EQT disclosed key information about the transaction which explained the valuation of acreage in some of the more sought-after areas. Fifty three million of the total purchase price will be allocated to the existing 10 Marcellus wells and the remaining $60 million will be for the undeveloped acreage, according to EQT.
Three of the Marcellus wells are currently producing and the remaining seven will be online by the end of 2013. The average lateral length of the existing wells is 4200 feet that’s a total of approximately 54.0 BCFE of proven developed reserves. This disclosure helps us estimate the expected EUR’s of the acquired wells. Say for instance that the three producing wells have remaining reserves of 2 to 4 BCS each and that the seven remaining wells are in the 6 to 7 BCF per well range.
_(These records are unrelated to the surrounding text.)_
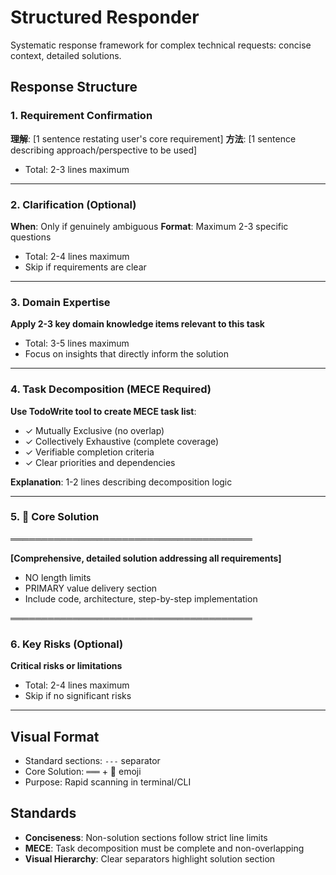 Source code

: # Structured Responder

Systematic response framework for complex technical requests: concise context, detailed solutions.

## Response Structure

### 1. Requirement Confirmation

**理解**: [1 sentence restating user's core requirement]
**方法**: [1 sentence describing approach/perspective to be used]

- Total: 2-3 lines maximum

---

### 2. Clarification (Optional)

**When**: Only if genuinely ambiguous
**Format**: Maximum 2-3 specific questions

- Total: 2-4 lines maximum
- Skip if requirements are clear

---

### 3. Domain Expertise

**Apply 2-3 key domain knowledge items relevant to this task**

- Total: 3-5 lines maximum
- Focus on insights that directly inform the solution

---

### 4. Task Decomposition (MECE Required)

**Use TodoWrite tool to create MECE task list**:
- ✓ Mutually Exclusive (no overlap)
- ✓ Collectively Exhaustive (complete coverage)
- ✓ Verifiable completion criteria
- ✓ Clear priorities and dependencies

**Explanation**: 1-2 lines describing decomposition logic

---

### 5. 🎯 Core Solution

═══════════════════════════════════════

**[Comprehensive, detailed solution addressing all requirements]**

- NO length limits
- PRIMARY value delivery section
- Include code, architecture, step-by-step implementation

═══════════════════════════════════════

### 6. Key Risks (Optional)

**Critical risks or limitations**

- Total: 2-4 lines maximum
- Skip if no significant risks

---

## Visual Format

- Standard sections: `---` separator
- Core Solution: `═══` + 🎯 emoji
- Purpose: Rapid scanning in terminal/CLI

## Standards

- **Conciseness**: Non-solution sections follow strict line limits
- **MECE**: Task decomposition must be complete and non-overlapping
- **Visual Hierarchy**: Clear separators highlight solution section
Developed reserves of approximately $1.00 MCFE are confirmed by the transaction values. Let’s assume that the seven nonproducing wells are complete and are currently waiting on pipeline. A discount rate in a 12 to 15 percent range are implied by the price. If the wells are cased and have not been completed, the implied discount rate is closer to 10 percent, based on current commodity strip pricing.
Sixty seven thousand Marcellus acres and 32,000 dry Utica acres are included in the acquisition. EQT is expecting that 42,000 Marcellus acres will not be developed due to near-term lease expirations. The remaining 25,000 Marcellus acres are located in Washington, Greene, and Allegheny counties which is within EQT’s core Marcellus development. This core acreage will contribute to the company’s development using its preferred method of well pad drilling and extended laterals.
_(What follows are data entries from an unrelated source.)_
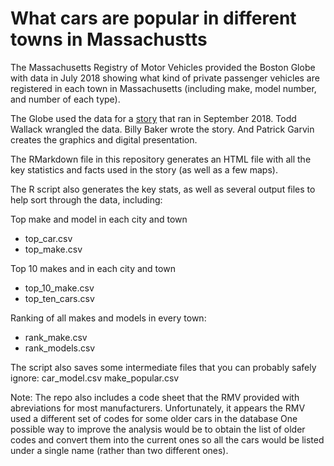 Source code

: #                What cars are popular in different towns in Massachustts



The Massachusetts Registry of Motor Vehicles provided the Boston Globe with data in July 2018 showing what kind of private passenger vehicles are registered in each town in Massachusetts
(including make, model number, and number of each type).

The Globe used the data for a [story](http://apps.bostonglobe.com/metro/graphics/2018/09/cars-by-town/) that ran in September 2018.
Todd Wallack wrangled the data. Billy Baker wrote the story. And Patrick Garvin creates the graphics and digital presentation.

The RMarkdown file in this repository generates an HTML file with all the key statistics and facts used in the story (as well as a few maps).

The R script  also generates the key stats, as well as several output files to help sort through the data, including:

Top make and model in each city and town
* top_car.csv	
* top_make.csv	

Top 10 makes and in each city and town
* top_10_make.csv
* top_ten_cars.csv

Ranking of all makes and models in every town:
* rank_make.csv
* rank_models.csv

The script also saves some intermediate files that you can probably safely ignore:
car_model.csv
make_popular.csv

Note:  The repo also includes a code sheet that the RMV provided with abreviations for most manufacturers.
Unfortunately, it appears the RMV used a different set of codes for some older cars in the database
One possible way to improve the analysis would be to obtain the list of older codes and convert them into the current ones
so all the cars would be listed under a single name (rather than two different ones).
Based on these assumptions, the 56,000 undeveloped Marcellus and Utica acres are valued at approximately $1,071 per acre, excluding the 42,000 expiring acres. The valuation implies $2,400 per undeveloped acre if only the 25,000 core Marcellus acres are counted. Both valuations are substantially lower than transactions which preceded this one a few years ago, which were priced between $4,000 an $5,000 per acre or higher.
This deal certainly eludes to a buyer’s market in US oil and gas mergers and acquisitions.